[Information given]
====

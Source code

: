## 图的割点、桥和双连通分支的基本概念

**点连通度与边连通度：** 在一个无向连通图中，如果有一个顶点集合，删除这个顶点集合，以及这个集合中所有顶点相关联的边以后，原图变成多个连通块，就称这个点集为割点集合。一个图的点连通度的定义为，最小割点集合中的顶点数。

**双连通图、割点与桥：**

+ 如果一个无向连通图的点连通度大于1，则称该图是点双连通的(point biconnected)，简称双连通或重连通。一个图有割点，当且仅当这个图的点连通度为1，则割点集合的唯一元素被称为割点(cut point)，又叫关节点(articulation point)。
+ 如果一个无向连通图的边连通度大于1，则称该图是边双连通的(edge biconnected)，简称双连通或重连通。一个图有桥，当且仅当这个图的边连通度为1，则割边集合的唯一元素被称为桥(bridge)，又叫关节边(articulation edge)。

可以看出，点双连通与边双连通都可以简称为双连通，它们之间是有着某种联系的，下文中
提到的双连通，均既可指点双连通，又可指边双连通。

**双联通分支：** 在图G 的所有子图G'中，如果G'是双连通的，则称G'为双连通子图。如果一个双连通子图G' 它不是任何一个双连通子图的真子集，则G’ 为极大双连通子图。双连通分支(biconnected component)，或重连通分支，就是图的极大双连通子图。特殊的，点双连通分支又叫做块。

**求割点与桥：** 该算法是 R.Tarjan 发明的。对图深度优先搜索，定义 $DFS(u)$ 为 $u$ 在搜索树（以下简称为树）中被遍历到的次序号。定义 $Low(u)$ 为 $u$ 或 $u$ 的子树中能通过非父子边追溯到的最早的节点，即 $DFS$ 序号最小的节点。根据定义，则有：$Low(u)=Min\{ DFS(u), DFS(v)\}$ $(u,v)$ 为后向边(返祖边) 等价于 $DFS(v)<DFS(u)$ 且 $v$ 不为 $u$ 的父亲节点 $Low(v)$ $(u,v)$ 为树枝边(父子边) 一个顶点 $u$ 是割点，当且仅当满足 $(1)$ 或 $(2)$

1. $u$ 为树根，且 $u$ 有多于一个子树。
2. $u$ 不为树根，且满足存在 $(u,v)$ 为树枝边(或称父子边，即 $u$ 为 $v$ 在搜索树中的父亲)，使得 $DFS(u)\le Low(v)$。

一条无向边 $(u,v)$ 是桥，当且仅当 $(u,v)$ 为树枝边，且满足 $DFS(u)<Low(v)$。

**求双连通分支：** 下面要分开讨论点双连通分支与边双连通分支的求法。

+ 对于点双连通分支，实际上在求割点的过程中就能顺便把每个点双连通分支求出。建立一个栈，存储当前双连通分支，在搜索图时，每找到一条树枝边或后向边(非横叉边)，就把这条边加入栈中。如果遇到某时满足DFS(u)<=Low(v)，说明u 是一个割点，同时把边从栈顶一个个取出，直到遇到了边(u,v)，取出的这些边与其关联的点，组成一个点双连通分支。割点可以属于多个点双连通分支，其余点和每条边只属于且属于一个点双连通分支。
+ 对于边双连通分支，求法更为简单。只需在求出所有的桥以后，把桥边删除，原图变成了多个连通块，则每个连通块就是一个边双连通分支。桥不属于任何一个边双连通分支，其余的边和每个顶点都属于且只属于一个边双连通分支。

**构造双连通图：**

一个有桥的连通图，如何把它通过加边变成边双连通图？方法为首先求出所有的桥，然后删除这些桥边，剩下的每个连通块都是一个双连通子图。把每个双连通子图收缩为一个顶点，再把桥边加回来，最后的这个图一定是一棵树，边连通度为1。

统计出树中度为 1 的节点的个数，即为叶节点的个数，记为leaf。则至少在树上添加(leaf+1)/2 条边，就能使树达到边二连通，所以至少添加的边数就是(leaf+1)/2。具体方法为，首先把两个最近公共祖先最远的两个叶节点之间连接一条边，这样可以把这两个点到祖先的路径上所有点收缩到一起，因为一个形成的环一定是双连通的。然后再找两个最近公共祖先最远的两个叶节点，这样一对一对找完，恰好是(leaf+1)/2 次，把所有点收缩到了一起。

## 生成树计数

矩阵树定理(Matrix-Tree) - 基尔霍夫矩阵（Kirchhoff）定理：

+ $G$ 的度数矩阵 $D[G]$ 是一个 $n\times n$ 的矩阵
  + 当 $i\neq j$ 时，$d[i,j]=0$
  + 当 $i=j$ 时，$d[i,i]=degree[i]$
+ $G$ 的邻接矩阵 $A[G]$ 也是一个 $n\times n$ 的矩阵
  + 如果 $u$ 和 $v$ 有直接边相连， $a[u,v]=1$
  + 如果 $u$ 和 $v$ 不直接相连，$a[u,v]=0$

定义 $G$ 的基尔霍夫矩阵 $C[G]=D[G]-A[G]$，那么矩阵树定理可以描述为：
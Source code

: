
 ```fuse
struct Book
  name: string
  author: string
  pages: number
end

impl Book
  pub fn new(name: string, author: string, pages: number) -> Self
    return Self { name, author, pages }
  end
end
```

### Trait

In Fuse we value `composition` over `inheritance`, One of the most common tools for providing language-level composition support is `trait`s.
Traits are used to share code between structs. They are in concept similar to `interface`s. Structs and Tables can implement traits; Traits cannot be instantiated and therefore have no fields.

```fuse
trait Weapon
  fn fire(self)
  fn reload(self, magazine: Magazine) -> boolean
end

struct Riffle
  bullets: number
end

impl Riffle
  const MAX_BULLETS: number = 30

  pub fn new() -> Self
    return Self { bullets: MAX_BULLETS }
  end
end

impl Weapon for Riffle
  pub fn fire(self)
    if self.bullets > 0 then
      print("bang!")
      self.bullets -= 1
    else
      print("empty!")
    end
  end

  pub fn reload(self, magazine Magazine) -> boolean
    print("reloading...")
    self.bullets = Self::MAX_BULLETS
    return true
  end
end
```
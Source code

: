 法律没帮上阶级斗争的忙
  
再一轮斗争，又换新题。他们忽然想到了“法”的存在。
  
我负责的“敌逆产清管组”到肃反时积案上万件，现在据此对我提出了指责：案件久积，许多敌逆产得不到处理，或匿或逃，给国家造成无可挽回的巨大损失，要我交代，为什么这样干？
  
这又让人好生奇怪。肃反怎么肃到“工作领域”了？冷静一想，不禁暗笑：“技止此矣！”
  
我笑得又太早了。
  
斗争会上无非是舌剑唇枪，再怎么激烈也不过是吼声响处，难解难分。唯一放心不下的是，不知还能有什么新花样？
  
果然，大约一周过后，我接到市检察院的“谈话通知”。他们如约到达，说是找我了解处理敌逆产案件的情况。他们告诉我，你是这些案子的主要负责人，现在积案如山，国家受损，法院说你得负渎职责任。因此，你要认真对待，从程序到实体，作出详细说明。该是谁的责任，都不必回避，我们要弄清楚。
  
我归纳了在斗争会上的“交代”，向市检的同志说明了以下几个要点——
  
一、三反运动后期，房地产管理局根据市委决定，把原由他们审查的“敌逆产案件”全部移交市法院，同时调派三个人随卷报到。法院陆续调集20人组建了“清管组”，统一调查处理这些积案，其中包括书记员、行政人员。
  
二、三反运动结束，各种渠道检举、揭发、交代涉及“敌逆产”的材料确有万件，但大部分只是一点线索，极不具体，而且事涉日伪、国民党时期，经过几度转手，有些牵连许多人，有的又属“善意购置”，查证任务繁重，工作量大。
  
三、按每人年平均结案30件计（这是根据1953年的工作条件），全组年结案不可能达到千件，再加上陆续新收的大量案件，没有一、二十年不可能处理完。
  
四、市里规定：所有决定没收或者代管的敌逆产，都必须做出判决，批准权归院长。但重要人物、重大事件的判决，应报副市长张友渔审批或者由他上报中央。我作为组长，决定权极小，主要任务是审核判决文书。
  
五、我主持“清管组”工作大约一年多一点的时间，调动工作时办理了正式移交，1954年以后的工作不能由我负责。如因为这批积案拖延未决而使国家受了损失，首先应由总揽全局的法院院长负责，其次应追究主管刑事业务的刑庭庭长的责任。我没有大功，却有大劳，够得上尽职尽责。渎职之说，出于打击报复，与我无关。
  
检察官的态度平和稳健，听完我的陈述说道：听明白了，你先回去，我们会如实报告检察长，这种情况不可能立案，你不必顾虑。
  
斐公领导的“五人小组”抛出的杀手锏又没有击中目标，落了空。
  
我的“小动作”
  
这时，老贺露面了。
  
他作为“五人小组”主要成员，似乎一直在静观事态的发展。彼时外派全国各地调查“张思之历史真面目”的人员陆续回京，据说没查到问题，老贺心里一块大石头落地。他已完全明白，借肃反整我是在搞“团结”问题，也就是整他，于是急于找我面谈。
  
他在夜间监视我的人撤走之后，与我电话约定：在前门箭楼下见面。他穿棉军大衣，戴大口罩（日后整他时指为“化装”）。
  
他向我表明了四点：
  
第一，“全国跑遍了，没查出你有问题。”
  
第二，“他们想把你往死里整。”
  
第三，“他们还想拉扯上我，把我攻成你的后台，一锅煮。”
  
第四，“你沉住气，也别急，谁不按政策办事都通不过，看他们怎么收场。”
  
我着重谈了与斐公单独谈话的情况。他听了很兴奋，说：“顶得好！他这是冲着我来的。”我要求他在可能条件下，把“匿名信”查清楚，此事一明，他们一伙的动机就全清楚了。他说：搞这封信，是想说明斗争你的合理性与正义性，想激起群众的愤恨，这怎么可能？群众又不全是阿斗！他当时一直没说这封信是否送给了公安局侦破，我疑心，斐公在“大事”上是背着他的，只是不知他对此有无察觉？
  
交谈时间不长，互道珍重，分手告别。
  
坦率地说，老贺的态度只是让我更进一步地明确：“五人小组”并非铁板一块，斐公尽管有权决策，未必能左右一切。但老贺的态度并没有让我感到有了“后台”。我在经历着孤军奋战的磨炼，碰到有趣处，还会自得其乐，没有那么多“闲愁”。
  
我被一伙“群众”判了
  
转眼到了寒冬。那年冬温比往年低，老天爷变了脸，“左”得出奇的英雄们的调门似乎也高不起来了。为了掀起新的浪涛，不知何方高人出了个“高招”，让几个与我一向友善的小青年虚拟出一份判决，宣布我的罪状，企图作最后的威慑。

====

[Task]
Set down each line exactly as it appears, starting at the top of the data and ending at the line containing "和 $v$ 有直接边相连， $a[u,v]=1$", and include no other lines.

[Reply]
Source code

:## 图的割点、桥和双连通分支的基本概念

**点连通度与边连通度：** 在一个无向连通图中，如果有一个顶点集合，删除这个顶点集合，以及这个集合中所有顶点相关联的边以后，原图变成多个连通块，就称这个点集为割点集合。一个图的点连通度的定义为，最小割点集合中的顶点数。

**双连通图、割点与桥：**

+ 如果一个无向连通图的点连通度大于1，则称该图是点双连通的(point biconnected)，简称双连通或重连通。一个图有割点，当且仅当这个图的点连通度为1，则割点集合的唯一元素被称为割点(cut point)，又叫关节点(articulation point)。
+ 如果一个无向连通图的边连通度大于1，则称该图是边双连通的(edge biconnected)，简称双连通或重连通。一个图有桥，当且仅当这个图的边连通度为1，则割边集合的唯一元素被称为桥(bridge)，又叫关节边(articulation edge)。

可以看出，点双连通与边双连通都可以简称为双连通，它们之间是有着某种联系的，下文中
提到的双连通，均既可指点双连通，又可指边双连通。

**双联通分支：** 在图G 的所有子图G'中，如果G'是双连通的，则称G'为双连通子图。如果一个双连通子图G' 它不是任何一个双连通子图的真子集，则G’ 为极大双连通子图。双连通分支(biconnected component)，或重连通分支，就是图的极大双连通子图。特殊的，点双连通分支又叫做块。

**求割点与桥：** 该算法是 R.Tarjan 发明的。对图深度优先搜索，定义 $DFS(u)$ 为 $u$ 在搜索树（以下简称为树）中被遍历到的次序号。定义 $Low(u)$ 为 $u$ 或 $u$ 的子树中能通过非父子边追溯到的最早的节点，即 $DFS$ 序号最小的节点。根据定义，则有：$Low(u)=Min\{ DFS(u), DFS(v)\}$ $(u,v)$ 为后向边(返祖边) 等价于 $DFS(v)<DFS(u)$ 且 $v$ 不为 $u$ 的父亲节点 $Low(v)$ $(u,v)$ 为树枝边(父子边) 一个顶点 $u$ 是割点，当且仅当满足 $(1)$ 或 $(2)$

1. $u$ 为树根，且 $u$ 有多于一个子树。
2. $u$ 不为树根，且满足存在 $(u,v)$ 为树枝边(或称父子边，即 $u$ 为 $v$ 在搜索树中的父亲)，使得 $DFS(u)\le Low(v)$。

一条无向边 $(u,v)$ 是桥，当且仅当 $(u,v)$ 为树枝边，且满足 $DFS(u)<Low(v)$。

**求双连通分支：** 下面要分开讨论点双连通分支与边双连通分支的求法。

+ 对于点双连通分支，实际上在求割点的过程中就能顺便把每个点双连通分支求出。建立一个栈，存储当前双连通分支，在搜索图时，每找到一条树枝边或后向边(非横叉边)，就把这条边加入栈中。如果遇到某时满足DFS(u)<=Low(v)，说明u 是一个割点，同时把边从栈顶一个个取出，直到遇到了边(u,v)，取出的这些边与其关联的点，组成一个点双连通分支。割点可以属于多个点双连通分支，其余点和每条边只属于且属于一个点双连通分支。
+ 对于边双连通分支，求法更为简单。只需在求出所有的桥以后，把桥边删除，原图变成了多个连通块，则每个连通块就是一个边双连通分支。桥不属于任何一个边双连通分支，其余的边和每个顶点都属于且只属于一个边双连通分支。

**构造双连通图：**

一个有桥的连通图，如何把它通过加边变成边双连通图？方法为首先求出所有的桥，然后删除这些桥边，剩下的每个连通块都是一个双连通子图。把每个双连通子图收缩为一个顶点，再把桥边加回来，最后的这个图一定是一棵树，边连通度为1。

统计出树中度为 1 的节点的个数，即为叶节点的个数，记为leaf。则至少在树上添加(leaf+1)/2 条边，就能使树达到边二连通，所以至少添加的边数就是(leaf+1)/2。具体方法为，首先把两个最近公共祖先最远的两个叶节点之间连接一条边，这样可以把这两个点到祖先的路径上所有点收缩到一起，因为一个形成的环一定是双连通的。然后再找两个最近公共祖先最远的两个叶节点，这样一对一对找完，恰好是(leaf+1)/2 次，把所有点收缩到了一起。

## 生成树计数

矩阵树定理(Matrix-Tree) - 基尔霍夫矩阵（Kirchhoff）定理：

+ $G$ 的度数矩阵 $D[G]$ 是一个 $n\times n$ 的矩阵
  + 当 $i\neq j$ 时，$d[i,j]=0$
  + 当 $i=j$ 时，$d[i,i]=degree[i]$
+ $G$ 的邻接矩阵 $A[G]$ 也是一个 $n\times n$ 的矩阵
  + 如果 $u$ 和 $v$ 有直接边相连， $a[u,v]=1$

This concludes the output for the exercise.